▶ **Task goal**: State the number of lines in these records holding "also". Say nothing more.

▶ **Supplied material**:
*** Begin section ***

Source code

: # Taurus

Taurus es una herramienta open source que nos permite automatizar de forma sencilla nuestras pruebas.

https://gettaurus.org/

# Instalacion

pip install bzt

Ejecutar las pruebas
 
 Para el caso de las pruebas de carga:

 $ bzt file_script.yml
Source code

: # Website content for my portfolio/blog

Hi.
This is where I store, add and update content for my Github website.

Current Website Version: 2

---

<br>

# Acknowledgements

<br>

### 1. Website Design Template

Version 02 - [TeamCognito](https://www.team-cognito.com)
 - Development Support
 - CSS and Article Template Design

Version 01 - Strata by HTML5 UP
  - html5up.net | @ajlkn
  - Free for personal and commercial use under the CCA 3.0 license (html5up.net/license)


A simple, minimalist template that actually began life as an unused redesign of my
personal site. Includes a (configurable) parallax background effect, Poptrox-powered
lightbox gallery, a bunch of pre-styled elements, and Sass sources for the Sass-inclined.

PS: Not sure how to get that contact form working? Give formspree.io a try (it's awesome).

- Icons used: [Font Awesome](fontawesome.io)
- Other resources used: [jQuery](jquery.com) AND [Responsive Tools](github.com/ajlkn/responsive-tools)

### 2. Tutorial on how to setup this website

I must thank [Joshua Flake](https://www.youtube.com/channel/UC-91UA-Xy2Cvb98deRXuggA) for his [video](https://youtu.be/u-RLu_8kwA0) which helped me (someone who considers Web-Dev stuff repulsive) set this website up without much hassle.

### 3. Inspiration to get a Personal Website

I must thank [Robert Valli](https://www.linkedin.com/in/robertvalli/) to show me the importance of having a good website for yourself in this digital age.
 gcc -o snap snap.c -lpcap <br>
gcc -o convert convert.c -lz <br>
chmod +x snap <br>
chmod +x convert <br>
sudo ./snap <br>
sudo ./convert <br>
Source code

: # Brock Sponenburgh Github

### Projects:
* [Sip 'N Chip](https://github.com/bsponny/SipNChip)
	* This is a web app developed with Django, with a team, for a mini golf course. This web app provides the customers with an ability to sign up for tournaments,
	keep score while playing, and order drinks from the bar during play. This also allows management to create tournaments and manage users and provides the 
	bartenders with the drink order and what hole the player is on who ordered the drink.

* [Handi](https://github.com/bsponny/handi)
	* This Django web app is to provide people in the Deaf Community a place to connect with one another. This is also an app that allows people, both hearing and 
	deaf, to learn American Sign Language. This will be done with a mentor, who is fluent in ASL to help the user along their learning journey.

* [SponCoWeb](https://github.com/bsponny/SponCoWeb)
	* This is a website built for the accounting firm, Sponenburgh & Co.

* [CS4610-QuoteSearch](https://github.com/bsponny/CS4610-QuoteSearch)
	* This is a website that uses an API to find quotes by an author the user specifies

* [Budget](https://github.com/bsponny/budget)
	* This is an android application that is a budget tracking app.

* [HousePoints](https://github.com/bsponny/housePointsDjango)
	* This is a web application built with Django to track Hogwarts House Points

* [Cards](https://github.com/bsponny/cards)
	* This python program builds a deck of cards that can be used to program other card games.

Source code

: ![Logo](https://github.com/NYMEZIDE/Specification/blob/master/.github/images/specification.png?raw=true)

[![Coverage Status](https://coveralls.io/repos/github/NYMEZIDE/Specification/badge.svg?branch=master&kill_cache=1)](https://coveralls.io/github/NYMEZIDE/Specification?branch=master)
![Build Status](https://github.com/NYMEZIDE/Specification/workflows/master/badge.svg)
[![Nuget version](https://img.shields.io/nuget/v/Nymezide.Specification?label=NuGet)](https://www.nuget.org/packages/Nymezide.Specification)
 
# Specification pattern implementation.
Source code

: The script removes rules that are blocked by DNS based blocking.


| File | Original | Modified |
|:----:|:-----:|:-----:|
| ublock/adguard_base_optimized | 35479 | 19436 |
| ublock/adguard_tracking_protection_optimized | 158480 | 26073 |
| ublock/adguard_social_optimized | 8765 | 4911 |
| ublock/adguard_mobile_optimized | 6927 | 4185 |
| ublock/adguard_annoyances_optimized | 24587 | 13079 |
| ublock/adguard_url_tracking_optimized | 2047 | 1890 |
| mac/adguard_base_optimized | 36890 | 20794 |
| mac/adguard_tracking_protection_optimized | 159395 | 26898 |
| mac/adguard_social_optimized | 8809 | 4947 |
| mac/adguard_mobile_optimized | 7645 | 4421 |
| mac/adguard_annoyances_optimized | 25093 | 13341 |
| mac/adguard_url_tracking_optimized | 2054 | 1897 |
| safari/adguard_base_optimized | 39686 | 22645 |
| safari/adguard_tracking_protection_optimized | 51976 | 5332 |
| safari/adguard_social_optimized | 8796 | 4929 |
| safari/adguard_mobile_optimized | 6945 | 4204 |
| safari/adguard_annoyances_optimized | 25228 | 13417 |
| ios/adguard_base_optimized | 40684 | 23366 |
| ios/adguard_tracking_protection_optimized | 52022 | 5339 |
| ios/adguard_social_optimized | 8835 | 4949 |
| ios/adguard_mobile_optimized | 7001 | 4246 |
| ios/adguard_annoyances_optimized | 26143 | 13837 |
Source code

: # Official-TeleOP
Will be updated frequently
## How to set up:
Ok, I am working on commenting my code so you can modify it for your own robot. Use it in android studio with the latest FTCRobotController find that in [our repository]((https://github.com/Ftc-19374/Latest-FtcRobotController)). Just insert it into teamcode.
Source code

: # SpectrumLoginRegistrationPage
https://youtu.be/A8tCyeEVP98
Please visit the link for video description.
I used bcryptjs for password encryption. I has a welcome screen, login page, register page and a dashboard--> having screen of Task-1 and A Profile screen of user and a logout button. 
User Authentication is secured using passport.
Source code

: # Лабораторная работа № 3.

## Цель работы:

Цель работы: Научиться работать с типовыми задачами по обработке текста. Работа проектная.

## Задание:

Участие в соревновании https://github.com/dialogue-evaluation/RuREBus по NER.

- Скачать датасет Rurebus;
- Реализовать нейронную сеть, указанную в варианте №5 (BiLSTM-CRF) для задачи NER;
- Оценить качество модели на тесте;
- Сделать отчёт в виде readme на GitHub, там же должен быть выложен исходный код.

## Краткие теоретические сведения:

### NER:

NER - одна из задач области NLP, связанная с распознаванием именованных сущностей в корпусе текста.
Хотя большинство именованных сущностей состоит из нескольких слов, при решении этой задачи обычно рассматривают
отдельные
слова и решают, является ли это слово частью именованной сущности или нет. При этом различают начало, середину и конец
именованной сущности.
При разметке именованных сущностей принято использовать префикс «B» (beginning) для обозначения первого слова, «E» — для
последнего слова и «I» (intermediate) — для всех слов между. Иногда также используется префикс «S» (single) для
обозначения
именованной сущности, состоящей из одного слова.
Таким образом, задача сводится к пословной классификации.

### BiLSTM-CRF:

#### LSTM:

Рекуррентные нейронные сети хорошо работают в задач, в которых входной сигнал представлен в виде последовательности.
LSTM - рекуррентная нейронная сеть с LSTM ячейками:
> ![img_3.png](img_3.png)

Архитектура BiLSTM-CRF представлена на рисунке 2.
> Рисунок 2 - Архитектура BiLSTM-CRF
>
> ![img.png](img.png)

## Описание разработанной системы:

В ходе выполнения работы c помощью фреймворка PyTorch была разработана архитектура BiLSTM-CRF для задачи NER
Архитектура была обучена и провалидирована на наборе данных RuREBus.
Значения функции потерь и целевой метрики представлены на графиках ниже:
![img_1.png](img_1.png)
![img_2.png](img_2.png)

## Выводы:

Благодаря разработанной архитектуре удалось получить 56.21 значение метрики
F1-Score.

*** End section ***

▶ **Exercise response**: 2